NEW YORK – By analyzing genetic contributors to cannabis use disorders (CanUD) across and within several human populations, a Yale University School of Medicine-led team has uncovered new clues to poorly understood conditions and their potential ties to other traits and behaviors.

"This study yields new insights into the genetic architecture of CanUD and how this risk interacts with traits crucial to public health, and raises important concerns regarding the potential adverse consequences of the secular trend toward increased cannabis use consequent to legalization," first author Daniel Levey, a human genetics and psychiatry researcher affiliated with the Yale University School of Medicine and the Veterans Affairs Connecticut Healthcare Center, and his colleagues wrote in Nature Genetics on Monday.

Using array-based genotyping profiles across the genome for Million Veteran Program (MVP) participants, together with data from iPSYCH2 and the Mass General Brigham Biobank, the team performed a CanUD genome-wide association study, bringing in data from other studies in the US and Europe for a subsequent GWAS meta-analysis.

"More than a third of individuals who use cannabis develop cannabis use disorders (CanUD), and evidence regarding the impact of legalization on escalating use and use disorders is mixed," the authors wrote, noting that the "full range of risks and negative outcomes associated with cannabis use and CanUD may not be appreciated widely."

All told, the analyses involved more than 1 million individuals, including 886,025 individuals of European ancestry, 123,208 individuals of African ancestry, 6,843 East Asian ancestry individuals, and 38,289 admixed American individuals. More than 64,300 participants were affected by CanUD.

"This work builds on prior work led by the Psychiatric Genomics Consortium and the iPSYCH in Denmark," Levey explained in an email. "We worked with one of the largest and most powerful biobanks in the world, the Million Veteran Program, to replicate prior findings and greatly enhance the identification of additional genetic risk regions across the genome."

With these data, the investigators narrowed in on 22 loci with significant ties to CanUD in the European ancestry participants, along with two CanUD-linked loci apiece in the African ancestry and East Asian ancestry participants. One locus corresponded with CanUD in the individuals with admixed American ancestry.

By bringing in transcriptome-wide association study data spanning nearly 1,900 adult or fetal brain cortex samples, the team flagged more than two dozen CanUD-related genes expressed in the frontal cortex of the fetal brain and 59 associated genes expressed in the adult frontal cortex.

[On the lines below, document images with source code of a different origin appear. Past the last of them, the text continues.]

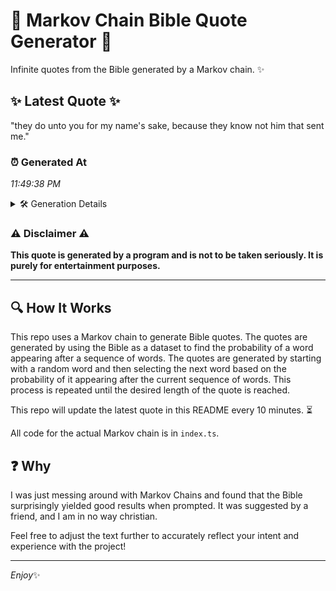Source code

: # 📖 Markov Chain Bible Quote Generator 📖

Infinite quotes from the Bible generated by a Markov chain. ✨

## ✨ Latest Quote ✨
"they do unto you for my name's sake, because they know not him that sent me."

### ⏰ Generated At
*11:49:38 PM*

<details>
    <summary>🛠️ Generation Details</summary>
    <p>
        <strong>🌱 Seed:</strong> they<br>
        <strong>🔄 Iterations:</strong> 15<br>
        <strong>📜 Context History:</strong><br>[ they ]: do<br>[ they, do ]: unto<br>[ they, do, unto ]: you<br>[ they, do, unto, you ]: for<br>[ they, do, unto, you, for ]: my<br>[ they, do, unto, you, for, my ]: name's<br>[ do, unto, you, for, my, name's ]: sake,<br>[ unto, you, for, my, name's, sake, ]: because<br>[ you, for, my, name's, sake,, because ]: they<br>[ for, my, name's, sake,, because, they ]: know<br>[ my, name's, sake,, because, they, know ]: not<br>[ name's, sake,, because, they, know, not ]: him<br>[ sake,, because, they, know, not, him ]: that<br>[ because, they, know, not, him, that ]: sent<br>[ they, know, not, him, that, sent ]: me.<br>
    </p>
</details>

### ⚠️ Disclaimer ⚠️
**This quote is generated by a program and is not to be taken seriously. It is purely for entertainment purposes.**

---

## 🔍 How It Works

This repo uses a Markov chain to generate Bible quotes. The quotes are generated by using the Bible as a dataset to find the probability of a word appearing after a sequence of words. The quotes are generated by starting with a random word and then selecting the next word based on the probability of it appearing after the current sequence of words. This process is repeated until the desired length of the quote is reached.

This repo will update the latest quote in this README every 10 minutes. ⏳

All code for the actual Markov chain is in `index.ts`.

## ❓ Why

I was just messing around with Markov Chains and found that the Bible surprisingly yielded good results when prompted. 
It was suggested by a friend, and I am in no way christian.

Feel free to adjust the text further to accurately reflect your intent and experience with the project!

---

*Enjoy*✨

When the team considered the genetic overlap between CanUD and more than 1,300 traits, meanwhile, it found that educational attainment tended to protect against CanUD, despite ties to cannabis use.

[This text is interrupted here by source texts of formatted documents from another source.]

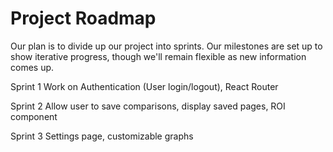 # Project Roadmap

Our plan is to divide up our project into sprints. Our milestones are set up to show iterative progress, though we'll remain flexible as new information comes up.

Sprint 1 
Work on Authentication (User login/logout), React Router

Sprint 2
Allow user to save comparisons, display saved pages, ROI component

Sprint 3
Settings page, customizable graphs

Behaviors such as alcohol dependence and smoking initiation coincided with increased CanUD risk, the researchers reported. In a genetic architecture analysis that clustered these and other CanUD-associated traits into functional impairment, impulsivity/risk taking, psychopathology, and substance dependence clusters, they found that CanUD was most strongly linked to the traits involved in substance dependence.

The data also pointed to potential causal relationships involving CanUD, including a unidirectional causal effect between multisite chronic pain and CanUD; a bidirectional causal effect between CanUD and schizophrenia; and a potential causal relationship between CanUD and lung cancer risk.

"Cannabis is frequently consumed using methods involving inhaling combustion products, potentially exposing users to risks similar to those found in smoking other substances such as tobacco," the authors wrote, adding that "some of the shared genetic risk between CanUD and tobacco smoking may relate to propensity to smoke per se, independent of substance, a hypothesis that we currently lack the power to evaluate."

Levey noted that the causal influence of genetic risk for CanUD on lung cancer will need to be validated in the future using targeted research strategies that delve into the relationships while controlling for possible confounding factors such as tobacco smoking.